- [What to work on] Pick out each line in these entries that contains the string "figure".
:: Records shown ::
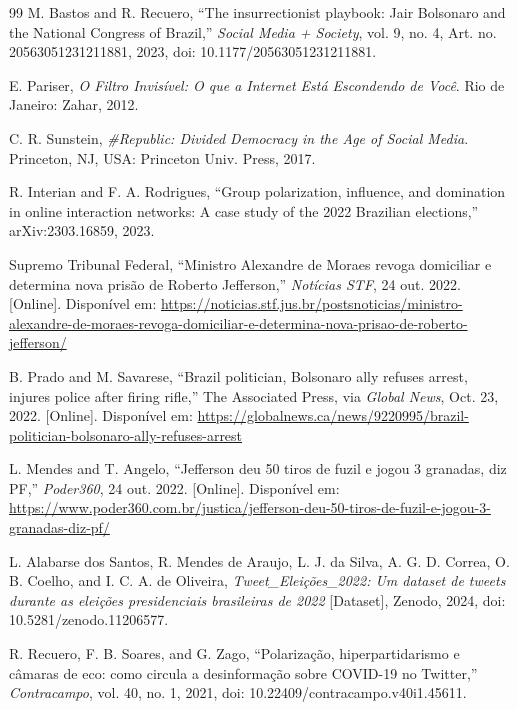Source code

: \documentclass[12pt,a4paper,oneside]{article}
\begin{document}
\begin{thebibliography}{99}
\singlespacing
{} M. Bastos and R. Recuero, ``The insurrectionist playbook: Jair Bolsonaro and the National Congress of Brazil,'' \emph{Social Media + Society}, vol. 9, no. 4, Art. no. 20563051231211881, 2023, doi: 10.1177/20563051231211881.

 E. Pariser, \emph{O Filtro Invisível: O que a Internet Está Escondendo de Você}. Rio de Janeiro: Zahar, 2012.

 C. R. Sunstein, \emph{\#Republic: Divided Democracy in the Age of Social Media}. Princeton, NJ, USA: Princeton Univ. Press, 2017.

 R. Interian and F. A. Rodrigues, ``Group polarization, influence, and domination in online interaction networks: A case study of the 2022 Brazilian elections,'' arXiv:2303.16859, 2023.

 Supremo Tribunal Federal, ``Ministro Alexandre de Moraes revoga domiciliar e determina nova prisão de Roberto Jefferson,'' \emph{Notícias STF}, 24 out. 2022. [Online]. Disponível em: \url{https://noticias.stf.jus.br/postsnoticias/ministro-alexandre-de-moraes-revoga-domiciliar-e-determina-nova-prisao-de-roberto-jefferson/}

 B. Prado and M. Savarese, ``Brazil politician, Bolsonaro ally refuses arrest, injures police after firing rifle,'' The Associated Press, via \emph{Global News}, Oct. 23, 2022. [Online]. Disponível em: \url{https://globalnews.ca/news/9220995/brazil-politician-bolsonaro-ally-refuses-arrest}

 L. Mendes and T. Angelo, ``Jefferson deu 50 tiros de fuzil e jogou 3 granadas, diz PF,'' \emph{Poder360}, 24 out. 2022. [Online]. Disponível em: \url{https://www.poder360.com.br/justica/jefferson-deu-50-tiros-de-fuzil-e-jogou-3-granadas-diz-pf/}

 L. Alabarse dos Santos, R. Mendes de Araujo, L. J. da Silva, A. G. D. Correa, O. B. Coelho, and I. C. A. de Oliveira, \emph{Tweet\_Eleições\_2022: Um dataset de tweets durante as eleições presidenciais brasileiras de 2022} [Dataset], Zenodo, 2024, doi: 10.5281/zenodo.11206577.

 R. Recuero, F. B. Soares, and G. Zago, ``Polarização, hiperpartidarismo e câmaras de eco: como circula a desinformação sobre COVID-19 no Twitter,'' \emph{Contracampo}, vol. 40, no. 1, 2021, doi: 10.22409/contracampo.v40i1.45611.


\end{thebibliography}
\end{document}
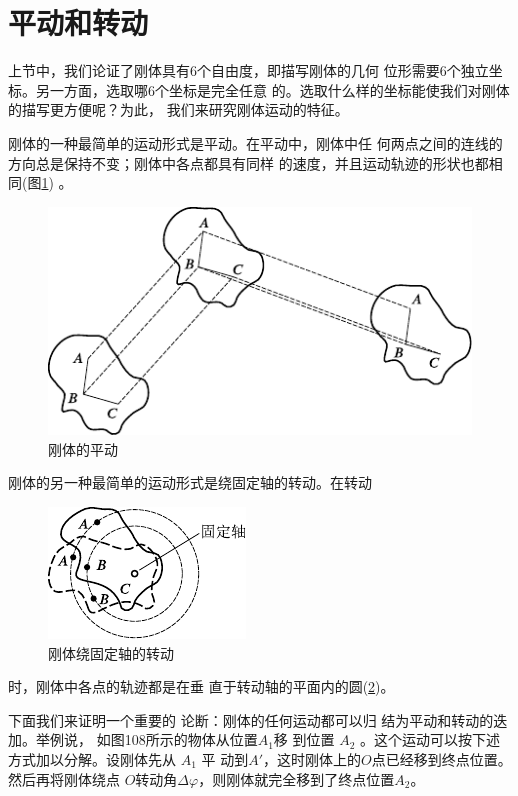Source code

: \section{平动和转动}\label{sec:10.02}

上节中，我们论证了刚体具有$ 6 $个自由度，即描写刚体的几何
位形需要$ 6 $个独立坐标。另一方面，选取哪$ 6 $个坐标是完全任意
的。选取什么样的坐标能使我们对刚体的描写更方便呢？为此，
我们来研究刚体运动的特征。

刚体的一种最简单的运动形式是平动。在平动中，刚体中任
\clearpage\noindent
何两点之间的连线的方向总是保持不变；刚体中各点都具有同样
的速度，并且运动轨迹的形状也都相同(图\ref{fig:10.06})  。

\begin{figure}[h]
    \centering
    \includegraphics{figure/fig10.06}
    \caption{刚体的平动}
    \label{fig:10.06}
\end{figure}

刚体的另一种最简单的运动形式是绕固定轴的转动。在转动
\begin{figure}
    \centering
    \includegraphics{figure/fig10.07}
    \caption{刚体绕固定轴的转动}
    \label{fig:10.07}
\end{figure}
时，刚体中各点的轨迹都是在垂
直于转动轴的平面内的圆(\ref{fig:10.07})。

下面我们来证明一个重要的
论断：刚体的任何运动都可以归
结为平动和转动的迭加。举例说，
如图108所示的物体从位置$  A _ { 1 }   $移
到位置 $ A _ { 2 } $  。这个运动可以按下述方式加以分解。设刚体先从 $ A _ { 1 } $ 平
动到$ A' $，这时刚体上的$ O $点已经移到终点位置。然后再将刚体绕点
$ O $转动角$ \Delta \varphi $，则刚体就完全移到了终点位置$ A_2 $。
:::
- [Solution to the exercise]
\begin{figure}[h]
    \includegraphics{figure/fig10.06}
\end{figure}
\begin{figure}
    \includegraphics{figure/fig10.07}
\end{figure}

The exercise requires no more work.